Hamilton County School Board member David Testerman, a former elementary principal who represents District 8, was impressed with Banks' performance and his message. "He gets their attention, and keeps it, because he speaks directly to the students," Testerman said.  "It's never too early to educate our children about this.  They can use these lessons their whole life.  Bullying doesn't start and end in school.  It happens to grown-ups, even in the workplace.  This is knowledge they need."

Banks also challenged teachers "to listen, really listen to your students, and know that they're watching you, depending on you."  He said teachers often tell him they learn as much as the students during his programs.  By the end of his second hour-long assembly on Friday, the East Ridge students had memorized his five major points of "STAMP," chanting them aloud, while smiling from ear to ear.

School Counselor Jennifer Rimback says she's excited about the programs being introduced to her school, and sent the following letter to parents:

"Our school cares about the safety and well-being of our students. We want to make sure our school is a good place for students to learn. To do this we are going to be using a program called the Olweus Bullying Prevention Program. The Olweus Bullying Prevention Program is one of the best-known bullying prevention programs. OBPP has been proven to prevent or reduce bullying. The goals of OBPP are to reduce bullying problems and prevent new bullying problems from happening. The program also works to make relationships better among students. The program is for all students, not just those who are being bullied or who are bullying others. 

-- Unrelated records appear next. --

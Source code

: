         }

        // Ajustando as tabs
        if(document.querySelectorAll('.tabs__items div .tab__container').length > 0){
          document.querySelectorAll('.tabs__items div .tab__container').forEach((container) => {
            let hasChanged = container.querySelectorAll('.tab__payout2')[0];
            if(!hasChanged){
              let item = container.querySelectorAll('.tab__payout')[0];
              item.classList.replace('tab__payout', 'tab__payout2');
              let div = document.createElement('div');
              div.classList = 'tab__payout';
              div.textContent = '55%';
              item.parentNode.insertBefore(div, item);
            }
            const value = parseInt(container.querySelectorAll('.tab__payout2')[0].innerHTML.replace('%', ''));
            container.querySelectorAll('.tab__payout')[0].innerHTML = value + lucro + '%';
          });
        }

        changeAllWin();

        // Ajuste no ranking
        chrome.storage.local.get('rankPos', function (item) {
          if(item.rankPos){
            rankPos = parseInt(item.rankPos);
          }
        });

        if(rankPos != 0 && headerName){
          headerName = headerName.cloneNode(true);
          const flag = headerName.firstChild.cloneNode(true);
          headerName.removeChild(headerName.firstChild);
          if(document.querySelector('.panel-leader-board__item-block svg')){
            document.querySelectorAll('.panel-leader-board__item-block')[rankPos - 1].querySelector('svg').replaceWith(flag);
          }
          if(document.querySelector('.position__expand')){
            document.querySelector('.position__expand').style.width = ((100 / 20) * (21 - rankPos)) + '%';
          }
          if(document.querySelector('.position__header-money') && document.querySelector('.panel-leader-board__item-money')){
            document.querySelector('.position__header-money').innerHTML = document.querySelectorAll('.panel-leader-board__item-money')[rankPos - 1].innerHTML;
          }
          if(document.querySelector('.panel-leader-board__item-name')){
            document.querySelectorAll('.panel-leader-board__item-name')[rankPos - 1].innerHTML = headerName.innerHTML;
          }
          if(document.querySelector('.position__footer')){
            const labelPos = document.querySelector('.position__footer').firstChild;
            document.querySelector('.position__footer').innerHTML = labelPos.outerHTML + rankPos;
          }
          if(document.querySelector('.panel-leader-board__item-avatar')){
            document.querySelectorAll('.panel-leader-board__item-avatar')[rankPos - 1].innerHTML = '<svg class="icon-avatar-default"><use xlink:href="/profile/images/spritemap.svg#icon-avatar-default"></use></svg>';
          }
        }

Parents and guardians play a key role in this program. Your child will be asked to tell an adult at school and at home if he or she is bullied or sees bullying happening at school. It will be very important that you take any bullying seriously and tell our school staff. Our school staff members are being trained to deal with bullying situations when we are told about them.

We are fortunate to have Jay Banks, a nationally recognized educator/entertainer come present his program "STAMP Out Bullying!" for our students. You may view his website at www.jaybanks.com. At the assembly, your student will be introduced to our school wide anti-bullying rules:

 

  1. We will not bully others.
  2. We will try to help students who are being bullied.
  3. We will try to include students who are left out.
  4. If we know that a student is being bullied, we will tell an adult at school and an adult at home.

 

An integral part of this program centers on classroom meetings. Once a week, your child's class will gather to discuss bullying and other important issues with the classroom teacher. We hope this opportunity will strengthen students' relationships with each other and strengthen our school community.

 

Bullying should not be seen as "kids being kids" or something that students just need to deal with. Having a safe school experience is something that all students should be able to enjoy."

Principal Sharon Watts praised Mrs. Rimback's efforts in helping obtain and implement the program.  "We're a large school, having combined two former schools this year, with a large, diverse population.  We haven't had any real problems, but it's never too early to begin letting these children know that we care about them, and to make sure they know we listen, and we care."